During the summer, backpacking through Ios is a rite of passage for young travelers exploring Europe. While there’s a lot to do on the island, it always seems like 95% of people come here to party (and the average age of visitors seems to be 22).
That said, don’t let Ios’ party reputation deter you from visiting – it’s a beautiful island and only busy between June-August. Outside those months, it’s a quiet island perfect for relaxing. Go swimming, explore ruins, eat seafood, hike, and lay on the beach. There’s lots to enjoy.

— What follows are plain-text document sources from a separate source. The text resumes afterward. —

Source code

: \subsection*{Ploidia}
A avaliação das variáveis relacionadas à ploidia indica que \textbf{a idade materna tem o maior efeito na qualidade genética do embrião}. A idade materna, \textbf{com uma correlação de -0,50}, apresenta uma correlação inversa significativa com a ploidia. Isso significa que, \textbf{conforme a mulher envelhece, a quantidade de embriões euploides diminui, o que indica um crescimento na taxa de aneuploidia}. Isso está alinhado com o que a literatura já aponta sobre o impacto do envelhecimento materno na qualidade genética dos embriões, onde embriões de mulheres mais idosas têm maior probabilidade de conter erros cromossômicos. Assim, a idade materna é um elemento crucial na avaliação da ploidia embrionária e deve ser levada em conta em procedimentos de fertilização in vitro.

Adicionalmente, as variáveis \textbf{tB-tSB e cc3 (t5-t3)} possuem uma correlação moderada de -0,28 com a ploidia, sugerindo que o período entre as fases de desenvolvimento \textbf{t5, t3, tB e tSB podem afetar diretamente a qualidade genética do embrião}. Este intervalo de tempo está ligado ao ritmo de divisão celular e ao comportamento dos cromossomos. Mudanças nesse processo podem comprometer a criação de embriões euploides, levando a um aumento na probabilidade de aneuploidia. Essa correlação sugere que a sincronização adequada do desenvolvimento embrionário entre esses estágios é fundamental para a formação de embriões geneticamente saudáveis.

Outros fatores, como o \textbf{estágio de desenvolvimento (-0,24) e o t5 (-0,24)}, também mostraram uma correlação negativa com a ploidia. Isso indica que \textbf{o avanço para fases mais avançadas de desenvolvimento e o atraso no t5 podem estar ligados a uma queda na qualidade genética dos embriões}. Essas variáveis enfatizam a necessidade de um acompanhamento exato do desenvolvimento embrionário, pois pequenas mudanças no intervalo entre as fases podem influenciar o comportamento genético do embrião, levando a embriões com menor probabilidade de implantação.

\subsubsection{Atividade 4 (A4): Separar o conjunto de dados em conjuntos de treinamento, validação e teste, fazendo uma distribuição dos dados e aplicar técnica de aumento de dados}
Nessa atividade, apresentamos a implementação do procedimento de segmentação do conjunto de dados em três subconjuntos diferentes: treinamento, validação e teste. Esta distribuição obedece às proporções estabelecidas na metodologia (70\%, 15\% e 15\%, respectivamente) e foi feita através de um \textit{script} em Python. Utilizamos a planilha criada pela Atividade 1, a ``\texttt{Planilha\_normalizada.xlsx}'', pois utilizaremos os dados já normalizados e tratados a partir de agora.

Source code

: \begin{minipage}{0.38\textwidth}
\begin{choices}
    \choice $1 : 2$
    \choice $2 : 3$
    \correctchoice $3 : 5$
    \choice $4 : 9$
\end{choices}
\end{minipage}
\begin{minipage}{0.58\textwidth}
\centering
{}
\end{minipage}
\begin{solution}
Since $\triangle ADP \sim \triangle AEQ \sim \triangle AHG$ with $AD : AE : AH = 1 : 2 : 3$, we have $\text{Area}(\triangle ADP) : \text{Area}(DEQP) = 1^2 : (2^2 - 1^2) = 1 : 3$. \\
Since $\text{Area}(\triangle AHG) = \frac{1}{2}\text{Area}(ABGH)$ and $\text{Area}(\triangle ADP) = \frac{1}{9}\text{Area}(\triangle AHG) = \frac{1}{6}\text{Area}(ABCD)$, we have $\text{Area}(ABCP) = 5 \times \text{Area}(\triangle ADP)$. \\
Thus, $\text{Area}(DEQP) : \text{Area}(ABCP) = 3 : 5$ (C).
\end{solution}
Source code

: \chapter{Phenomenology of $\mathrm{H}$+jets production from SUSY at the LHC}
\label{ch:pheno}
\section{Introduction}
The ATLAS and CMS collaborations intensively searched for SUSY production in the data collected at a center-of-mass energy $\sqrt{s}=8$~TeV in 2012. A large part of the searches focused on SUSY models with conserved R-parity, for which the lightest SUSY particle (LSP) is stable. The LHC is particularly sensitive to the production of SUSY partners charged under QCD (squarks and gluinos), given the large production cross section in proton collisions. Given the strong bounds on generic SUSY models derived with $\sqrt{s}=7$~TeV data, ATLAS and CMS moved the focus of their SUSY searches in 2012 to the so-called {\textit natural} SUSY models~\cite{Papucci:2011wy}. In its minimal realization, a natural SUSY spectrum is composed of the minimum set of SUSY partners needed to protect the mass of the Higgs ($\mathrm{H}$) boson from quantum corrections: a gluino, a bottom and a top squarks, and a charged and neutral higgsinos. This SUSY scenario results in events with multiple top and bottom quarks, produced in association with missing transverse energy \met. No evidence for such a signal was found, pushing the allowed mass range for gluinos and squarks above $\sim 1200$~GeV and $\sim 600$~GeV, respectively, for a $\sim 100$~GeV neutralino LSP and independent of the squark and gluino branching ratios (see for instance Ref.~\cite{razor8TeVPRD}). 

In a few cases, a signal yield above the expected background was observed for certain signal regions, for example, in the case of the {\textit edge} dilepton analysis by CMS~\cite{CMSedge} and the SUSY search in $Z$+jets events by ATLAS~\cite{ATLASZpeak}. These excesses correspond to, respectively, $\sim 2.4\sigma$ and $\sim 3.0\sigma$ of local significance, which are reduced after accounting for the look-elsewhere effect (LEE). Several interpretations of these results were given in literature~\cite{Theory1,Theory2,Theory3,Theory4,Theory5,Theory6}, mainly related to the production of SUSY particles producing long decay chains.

I’ve been to Ios three times and, even with my party days behind me, it’s still a fun and relaxing place to visit
This travel guide to Ios will give you the low down on everything you need to know to plan a budget-friendly trip!
Table of Contents
Top 5 Things to See and Do in Ios
1. Hang out on Mylopotas Beach
3. Lounge at Maganari Beach
4. See Homer’s Tomb
5. Explore Paleokastro
Other Things to See and Do in Ios
1. Visit the Archeological Museum
This itty-bitty museum is so small that you might have to actually ask around to see whether or not it’s open. Inside are ancient artifacts unearthed from Skarkos and Chora, including pottery, artwork, coins, and jewelry. It’s just 2 EUR to visit.
2. Take a boat tour
A boat tour is one of the best ways to see Ios, especially as some of the beaches around the island are only accessible by water. Most tours also have stops at the Koumbara caves and Sikinos Island and include drinks and a BBQ lunch. A 4-hour tour with Meltemi Water Sports (including snorkeling and lunch) costs 38 EUR.
3. Eat in the harbor
The main port in Ios has lots of little cafes and restaurants where you can relax and take in all the activity as the ferries come and go. You can grab a quick cocktail or a plate of delicious fresh seafood and watch the day go by. Hanging out by the port also affords you stunning sunset views every evening!
4. Explore Skarkos
This early Bronze Age settlement is pretty much the only archaeological site on the island. The walled terraces guide you through the ruins of several historic buildings. There is also a collection of old utensils made from stone, metal, and bone to see, as well as some old pottery and tools. To get there, you can walk the stone footpath from the back of the main town. It takes less than 20 minutes and it’s 2 EUR to visit.
5. Go diving
Diving has become increasingly popular in Ios due to its crystal-clear waters and relatively calm waves. It’s an ideal place for beginners. Mylopotas Watersports has shore dives from Mylopotas Beach, as well as boat tours to dive locations where you can see shipwrecks and colorful coral. A shore dive is just 40 EUR, while a two-tank dive on a boat is 90 EUR.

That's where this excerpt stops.